| PROBLEM TO SOLVE |
Once the line containing "The configurations for" is found, copy that line and all remaining lines of the records exactly, including the last one, and add nothing.

| INFORMATION GIVEN |
* * *
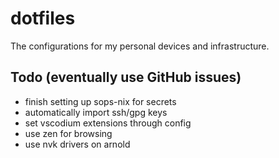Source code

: # dotfiles

The configurations for my personal devices and infrastructure.

## Todo (eventually use GitHub issues)

- finish setting up sops-nix for secrets
- automatically import ssh/gpg keys
- set vscodium extensions through config
- use zen for browsing
- use nvk drivers on arnold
* * *
| ANSWER TO THE EXERCISE |
The configurations for my personal devices and infrastructure.

## Todo (eventually use GitHub issues)

- finish setting up sops-nix for secrets
- automatically import ssh/gpg keys
- set vscodium extensions through config
- use zen for browsing
- use nvk drivers on arnold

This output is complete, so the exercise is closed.